My preferred softwares

Each time when a new computer falls into my hand, I feel an obligation to install a set of software in order to make the computer better, and to make my life easier. My current list is the following:

I. Immediate installation:

1- Mendeley:


This is the first and the only journal paper management that I have ever used. It is a question of mastering a software and stay with it. Recently I learn that Mendeley is now under the Elviser brand, however no negative effects have been detected yet. Thank you very much Mendeley ! Many of my friends use Zotero and it seems to be a nice alternative.

2- Firefox:

This light and fast web browser offers everything one needs, but it doesn’t harm to have other browser like Windows Edge or Google Chrome, especially when they are most of the time pre-installed.

3 – Office suites:


Microsoft office suite is predominant in the publication business of applied physics, chemistry, and materials science. It is intuitive, and easy to use. Moreover, while it is possible to find alternatives for Word and PowerPoint, Microsoft Excel stands out as the best option for quick, easy and versatile data processing software. LibreOffice suite is a good alternative, especially for those who use Linux or who do not want to buy the Microsoft Office suite.

4 – Off-line mail browser:


Outlook is installed along side the Microsoft Office Suite. Otherwise, Mail or Thunderbird offer similar features and capacity.

5 – Texmaker and Miktex:


Latex is the best and most elegant document processing when it comes to big documents of more than 50 pages. It is free too ! The one feature that I love to use but not available is the “track changes”; but there are plenty way to do so.

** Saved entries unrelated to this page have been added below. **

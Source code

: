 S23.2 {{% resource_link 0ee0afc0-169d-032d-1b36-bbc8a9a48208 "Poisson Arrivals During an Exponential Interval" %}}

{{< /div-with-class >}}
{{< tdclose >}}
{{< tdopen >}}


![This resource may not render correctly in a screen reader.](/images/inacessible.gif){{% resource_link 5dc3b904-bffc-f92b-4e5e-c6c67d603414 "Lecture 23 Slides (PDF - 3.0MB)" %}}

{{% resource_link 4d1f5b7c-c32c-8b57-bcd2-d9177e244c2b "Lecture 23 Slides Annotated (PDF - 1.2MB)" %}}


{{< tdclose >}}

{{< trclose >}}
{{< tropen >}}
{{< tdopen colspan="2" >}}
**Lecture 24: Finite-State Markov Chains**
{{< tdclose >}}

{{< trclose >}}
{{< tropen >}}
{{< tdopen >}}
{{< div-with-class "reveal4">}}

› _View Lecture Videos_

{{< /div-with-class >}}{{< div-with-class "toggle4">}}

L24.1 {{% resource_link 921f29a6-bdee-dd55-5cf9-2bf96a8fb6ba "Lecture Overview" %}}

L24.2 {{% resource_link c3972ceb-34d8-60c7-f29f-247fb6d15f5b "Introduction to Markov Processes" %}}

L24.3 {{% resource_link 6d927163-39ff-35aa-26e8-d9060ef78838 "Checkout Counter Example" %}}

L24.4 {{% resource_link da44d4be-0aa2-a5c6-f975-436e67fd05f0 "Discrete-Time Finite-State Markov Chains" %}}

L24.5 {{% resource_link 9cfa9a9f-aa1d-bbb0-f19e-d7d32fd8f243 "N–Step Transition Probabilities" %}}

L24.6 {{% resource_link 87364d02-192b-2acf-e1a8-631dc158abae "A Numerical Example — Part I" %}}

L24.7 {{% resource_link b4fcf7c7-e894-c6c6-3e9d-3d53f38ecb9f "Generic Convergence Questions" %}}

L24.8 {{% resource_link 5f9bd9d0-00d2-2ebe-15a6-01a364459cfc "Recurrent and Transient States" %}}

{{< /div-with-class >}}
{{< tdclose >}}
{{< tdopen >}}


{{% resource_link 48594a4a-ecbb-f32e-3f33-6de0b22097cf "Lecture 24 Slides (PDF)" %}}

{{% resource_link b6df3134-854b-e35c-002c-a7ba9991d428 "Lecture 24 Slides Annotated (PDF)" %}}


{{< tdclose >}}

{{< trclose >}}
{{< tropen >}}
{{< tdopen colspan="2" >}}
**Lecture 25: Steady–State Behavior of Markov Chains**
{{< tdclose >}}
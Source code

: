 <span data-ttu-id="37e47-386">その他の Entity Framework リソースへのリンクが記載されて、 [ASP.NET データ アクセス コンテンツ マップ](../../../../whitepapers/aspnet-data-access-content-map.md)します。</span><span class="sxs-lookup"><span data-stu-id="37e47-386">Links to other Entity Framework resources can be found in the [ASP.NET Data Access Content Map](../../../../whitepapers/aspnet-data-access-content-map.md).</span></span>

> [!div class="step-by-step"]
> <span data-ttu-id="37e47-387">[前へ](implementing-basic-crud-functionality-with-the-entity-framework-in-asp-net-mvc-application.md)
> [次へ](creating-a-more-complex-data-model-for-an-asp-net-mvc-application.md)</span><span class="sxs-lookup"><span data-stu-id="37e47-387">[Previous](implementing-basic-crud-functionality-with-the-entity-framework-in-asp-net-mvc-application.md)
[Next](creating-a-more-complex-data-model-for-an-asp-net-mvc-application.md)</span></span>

6 – Notepad ++ (for Windows) and Gedit (for Linux):


Simple and versatile note-taking. They have also highlight features for programming languages, especially for Java and Python.

7 – Adobe PDF reader or Foxit reader:


this pair is the most equivalent between the alternative smash down. Either of them is more than enough for daily reading of PDF, and simple PDF manipulations.

8 – Dropbox:

The first file-sharing service that I use, and it seems to be the most cross-platform among other file-sharing software. Other services that can be considered are Google Drive, Switch Drive, and OneDrive.

9 – Skype:


The first and still the best for video communication so far.

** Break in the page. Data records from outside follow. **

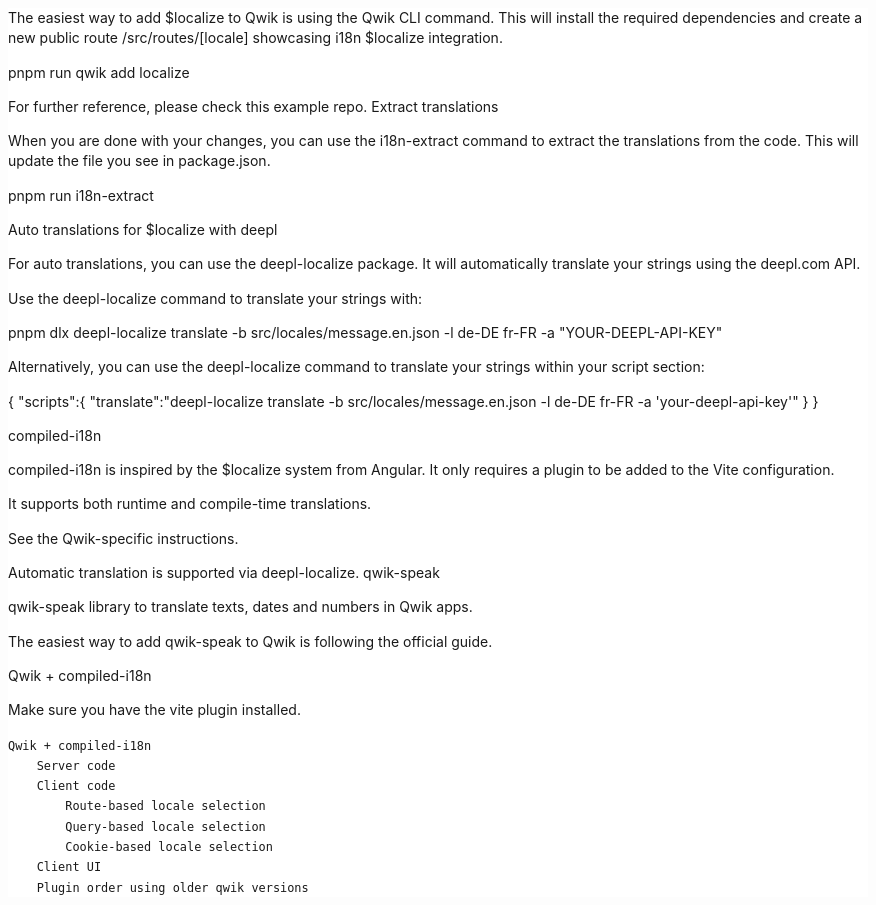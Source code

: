 The easiest way to add $localize to Qwik is using the Qwik CLI command. This will install the required dependencies and create a new public route /src/routes/[locale] showcasing i18n $localize integration.

pnpm run qwik add localize

For further reference, please check this example repo.
Extract translations

When you are done with your changes, you can use the i18n-extract command to extract the translations from the code. This will update the file you see in package.json.

pnpm run i18n-extract

Auto translations for $localize with deepl

For auto translations, you can use the deepl-localize package. It will automatically translate your strings using the deepl.com API.

Use the deepl-localize command to translate your strings with:

pnpm dlx deepl-localize translate -b src/locales/message.en.json -l de-DE fr-FR -a "YOUR-DEEPL-API-KEY"

Alternatively, you can use the deepl-localize command to translate your strings within your script section:

{
  "scripts":{
    "translate":"deepl-localize translate -b src/locales/message.en.json -l de-DE fr-FR -a 'your-deepl-api-key'"
  }
}

compiled-i18n

compiled-i18n is inspired by the $localize system from Angular. It only requires a plugin to be added to the Vite configuration.

It supports both runtime and compile-time translations.

See the Qwik-specific instructions.

Automatic translation is supported via deepl-localize.
qwik-speak

qwik-speak library to translate texts, dates and numbers in Qwik apps.

The easiest way to add qwik-speak to Qwik is following the official guide.

Qwik + compiled-i18n

Make sure you have the vite plugin installed.

    Qwik + compiled-i18n
        Server code
        Client code
            Route-based locale selection
            Query-based locale selection
            Cookie-based locale selection
        Client UI
        Plugin order using older qwik versions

10 – Python, with Scipy and Numpy and Matplotlib:


A nice combination of software programming with array data manipulation, sometime it is even better than Matlab.

II. Good if available:

1 – Mathematica:


Very nice way to work with equation, and also for illustration of physics phenomena with graphics and animation.

2 – Matlab (Scilab and Octave):


There are a lot of pre-defined features in Matlab that help us not to re-invent the wheel; but it also takes us a lot of fun from learning to program those.

3 – Autodesk Inventor:


I spent almost 2 years on a quest for the best illustrating software for my schematics, and finally land on Inventor. This is the most intuitive but still very powerful software for amators who are only interested in quickly creating decent schematics. Along the road, I have seen notably Autocad, SolidWorks, and Illustrator.